On the wall of the dingy third-floor office here of the opposition New Korea Democratic Party, a two-day-old telegram is proudly displayed.
It is addressed to the party's local candidate for the National Assembly, Kim Nok Young, and reads:
"I pray for your sure election and for the victory of free democracy and national reunification." It is signed Kim Dae Jung.
Here perhaps more than elsewhere, Kim Dae Jung remains a force in South Korean politics. He does it without leaving his house in Seoul, where he has been confined by police since his return from exile last week.
Kim formerly represented a district in South Cholla Province, which is at the southern reaches of the Korean peninsula. Kwangju is its capital and Kim's, too.
Kim Nok Young's prediction for a victory began to come true Wednesday morning as returns showed him leading his government party opponent. The New Korea Democratic Party candidate in a second Kwangju district was also winning, with 70 percent returns counted.

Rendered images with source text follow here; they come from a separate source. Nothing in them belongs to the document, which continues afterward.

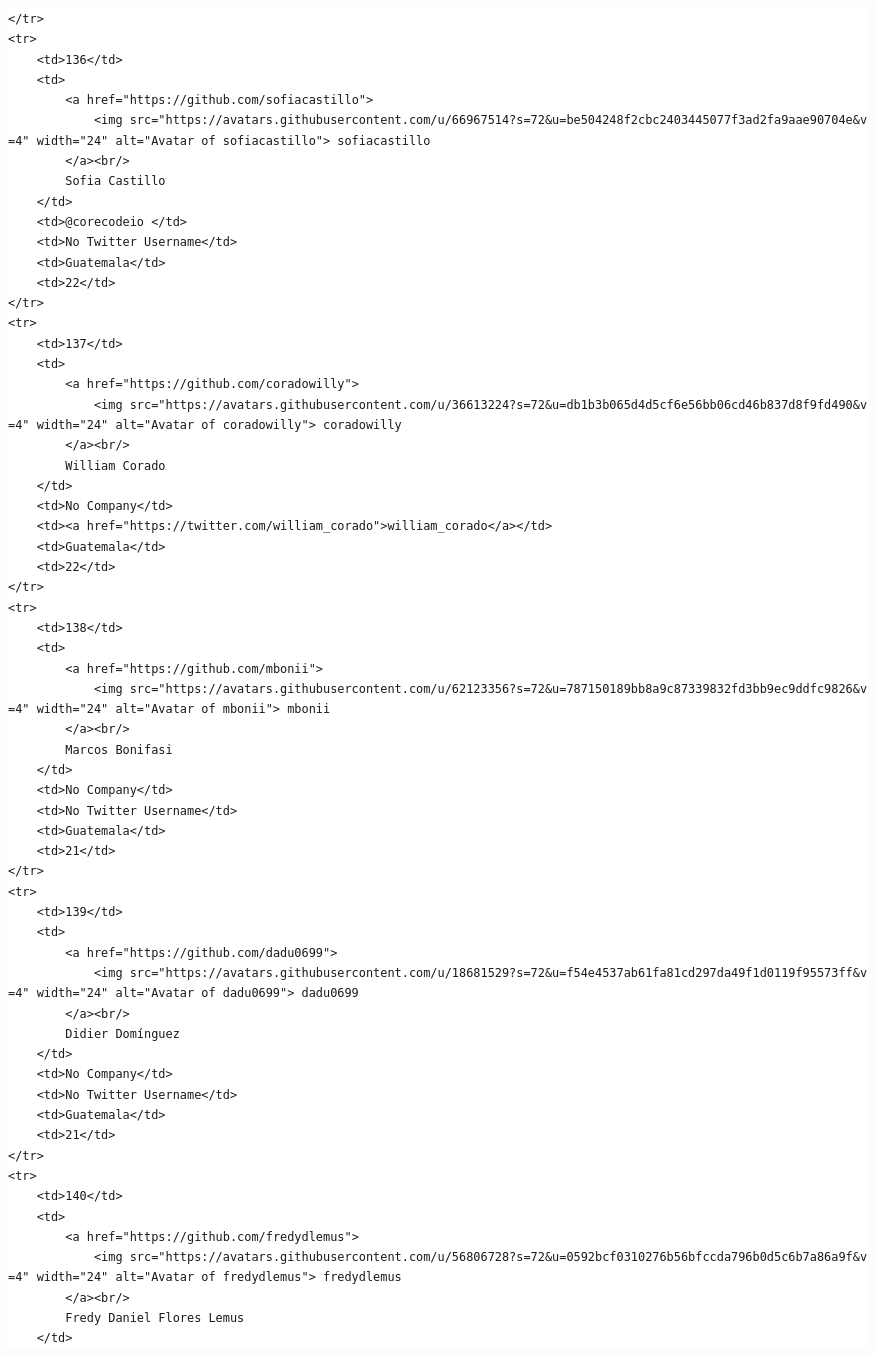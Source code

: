 	</tr>
	<tr>
		<td>136</td>
		<td>
			<a href="https://github.com/sofiacastillo">
				<img src="https://avatars.githubusercontent.com/u/66967514?s=72&u=be504248f2cbc2403445077f3ad2fa9aae90704e&v=4" width="24" alt="Avatar of sofiacastillo"> sofiacastillo
			</a><br/>
			Sofia Castillo
		</td>
		<td>@corecodeio </td>
		<td>No Twitter Username</td>
		<td>Guatemala</td>
		<td>22</td>
	</tr>
	<tr>
		<td>137</td>
		<td>
			<a href="https://github.com/coradowilly">
				<img src="https://avatars.githubusercontent.com/u/36613224?s=72&u=db1b3b065d4d5cf6e56bb06cd46b837d8f9fd490&v=4" width="24" alt="Avatar of coradowilly"> coradowilly
			</a><br/>
			William Corado
		</td>
		<td>No Company</td>
		<td><a href="https://twitter.com/william_corado">william_corado</a></td>
		<td>Guatemala</td>
		<td>22</td>
	</tr>
	<tr>
		<td>138</td>
		<td>
			<a href="https://github.com/mbonii">
				<img src="https://avatars.githubusercontent.com/u/62123356?s=72&u=787150189bb8a9c87339832fd3bb9ec9ddfc9826&v=4" width="24" alt="Avatar of mbonii"> mbonii
			</a><br/>
			Marcos Bonifasi
		</td>
		<td>No Company</td>
		<td>No Twitter Username</td>
		<td>Guatemala</td>
		<td>21</td>
	</tr>
	<tr>
		<td>139</td>
		<td>
			<a href="https://github.com/dadu0699">
				<img src="https://avatars.githubusercontent.com/u/18681529?s=72&u=f54e4537ab61fa81cd297da49f1d0119f95573ff&v=4" width="24" alt="Avatar of dadu0699"> dadu0699
			</a><br/>
			Didier Domínguez
		</td>
		<td>No Company</td>
		<td>No Twitter Username</td>
		<td>Guatemala</td>
		<td>21</td>
	</tr>
	<tr>
		<td>140</td>
		<td>
			<a href="https://github.com/fredydlemus">
				<img src="https://avatars.githubusercontent.com/u/56806728?s=72&u=0592bcf0310276b56bfccda796b0d5c6b7a86a9f&v=4" width="24" alt="Avatar of fredydlemus"> fredydlemus
			</a><br/>
			Fredy Daniel Flores Lemus 
		</td>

Following Kim Dae Jung's arrest on sedition charges in 1980, a street insurrection against the government erupted here, leaving hundreds of people dead.

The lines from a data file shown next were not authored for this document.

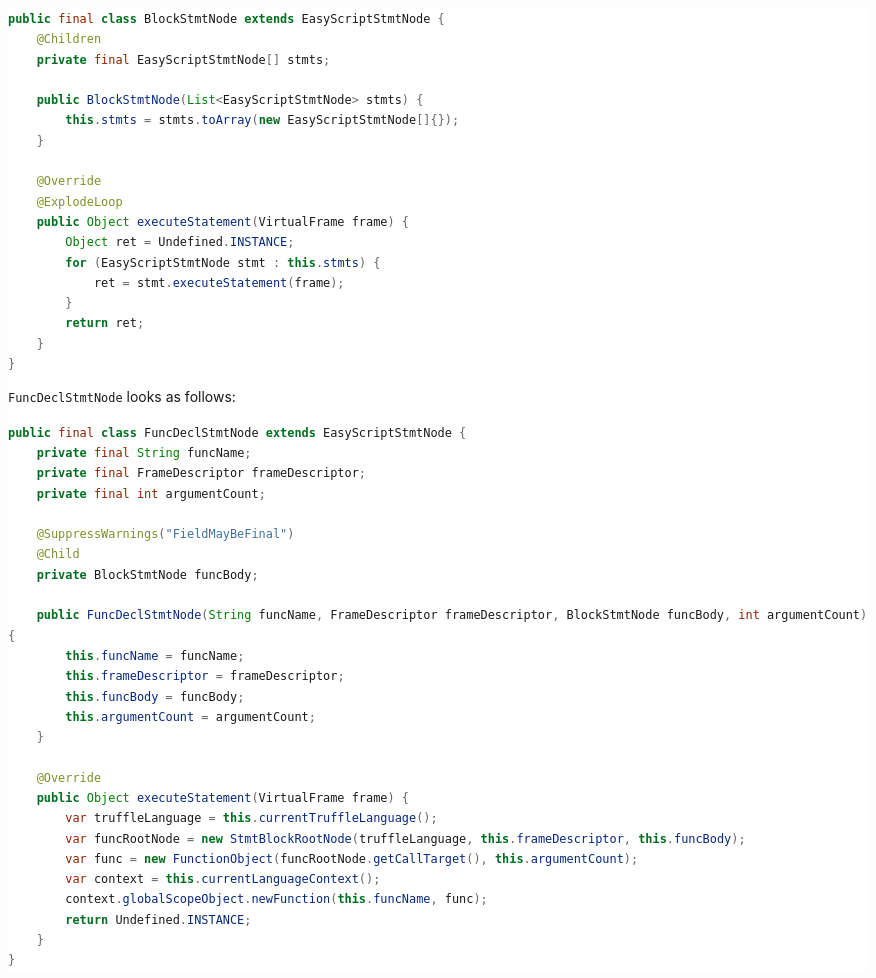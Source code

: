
 ```java
public final class BlockStmtNode extends EasyScriptStmtNode {
    @Children
    private final EasyScriptStmtNode[] stmts;

    public BlockStmtNode(List<EasyScriptStmtNode> stmts) {
        this.stmts = stmts.toArray(new EasyScriptStmtNode[]{});
    }

    @Override
    @ExplodeLoop
    public Object executeStatement(VirtualFrame frame) {
        Object ret = Undefined.INSTANCE;
        for (EasyScriptStmtNode stmt : this.stmts) {
            ret = stmt.executeStatement(frame);
        }
        return ret;
    }
}
```

`FuncDeclStmtNode` looks as follows:

```java
public final class FuncDeclStmtNode extends EasyScriptStmtNode {
    private final String funcName;
    private final FrameDescriptor frameDescriptor;
    private final int argumentCount;

    @SuppressWarnings("FieldMayBeFinal")
    @Child
    private BlockStmtNode funcBody;

    public FuncDeclStmtNode(String funcName, FrameDescriptor frameDescriptor, BlockStmtNode funcBody, int argumentCount) {
        this.funcName = funcName;
        this.frameDescriptor = frameDescriptor;
        this.funcBody = funcBody;
        this.argumentCount = argumentCount;
    }

    @Override
    public Object executeStatement(VirtualFrame frame) {
        var truffleLanguage = this.currentTruffleLanguage();
        var funcRootNode = new StmtBlockRootNode(truffleLanguage, this.frameDescriptor, this.funcBody);
        var func = new FunctionObject(funcRootNode.getCallTarget(), this.argumentCount);
        var context = this.currentLanguageContext();
        context.globalScopeObject.newFunction(this.funcName, func);
        return Undefined.INSTANCE;
    }
}
```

In other parts of South Korea, Kim's followers see him as a force for democracy, the most effective opponent of President Chun Doo Hwan, a former Army general.
Here, he is seen more as a local boy made good, a strong voice for a province that feels it has suffered at the hands of the Seoul bureaucrats for hundreds of years.
Chun was born in south Kyongsang Province across a chain of mountains from Cholla, as was former president Park Chung Hee. People here complain that development projects have tended to go there, although Chun has pledged to correct that.
Candidate Kim Nok Young was banking on his long association with Kim Dae Jung to come in first in voting for a new National Assembly. The district elects two candidates.
Leaflets include a picture of Kim Nok Young in prisoner's garb, taken after he was arrested at the same time as Kim. His party workers tried to erect a street banner welcoming Kim home but say that police ordered them to take it down.
"Many people believe Kim Dae Jung plus Kim Nok Young equals opposition," Kim Nok Young said, explaining in an interview his vote-gathering appeal.
Across a busy intersection from Kim Nok Young's headquarters is the office of the ruling Democratic Justice Party of President Chun.
The opposition group makes do with shabby furniture, cement floors and cheap plywood walls. The ruling party has comfortable sofas, lavish pictures on the walls and much more space.
The staff of the ruling party recognizes it is working in a dissident stronghold, but maintains that allegiances are shifting and ruling party candidate Lee Young Il will do well. "Many of them have changed their minds and turned to the government party," says government campaign worker Min In Sang. "They have come to believe he is a capable man."
The New Korea Democratic Party, one of three major opposition parties on the ballot, is calling for direct election of the president and an investigation of the 1980 Kwangju killings.
The government party promises to upgrade Kwangju's adminstrative status, giving a promotion to city officials and raising the annual budget by about half a million dollars.